● Problem to solve
Among the lines of the records, count those containing the word "facile", then give the number alone.

● Records for this exercise

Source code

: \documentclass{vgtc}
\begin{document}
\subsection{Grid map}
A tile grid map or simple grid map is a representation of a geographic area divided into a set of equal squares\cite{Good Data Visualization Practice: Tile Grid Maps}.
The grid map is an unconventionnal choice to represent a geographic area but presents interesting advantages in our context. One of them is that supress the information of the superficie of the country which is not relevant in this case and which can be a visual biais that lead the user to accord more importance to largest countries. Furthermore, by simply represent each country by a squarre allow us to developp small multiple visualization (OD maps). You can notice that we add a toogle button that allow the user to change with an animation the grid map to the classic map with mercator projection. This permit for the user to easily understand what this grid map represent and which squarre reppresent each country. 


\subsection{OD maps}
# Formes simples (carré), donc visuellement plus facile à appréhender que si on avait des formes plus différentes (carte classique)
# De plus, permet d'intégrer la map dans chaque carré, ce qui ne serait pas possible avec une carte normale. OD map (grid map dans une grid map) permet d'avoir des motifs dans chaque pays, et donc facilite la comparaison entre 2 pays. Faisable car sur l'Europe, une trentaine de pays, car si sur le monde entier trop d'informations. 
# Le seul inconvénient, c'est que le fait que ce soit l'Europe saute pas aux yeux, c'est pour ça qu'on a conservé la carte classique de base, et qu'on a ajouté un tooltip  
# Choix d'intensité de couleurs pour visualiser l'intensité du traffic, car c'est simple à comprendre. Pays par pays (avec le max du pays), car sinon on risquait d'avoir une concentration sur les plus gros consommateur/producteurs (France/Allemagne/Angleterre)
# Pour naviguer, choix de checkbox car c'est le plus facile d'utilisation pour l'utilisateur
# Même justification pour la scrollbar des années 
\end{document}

● Solution
2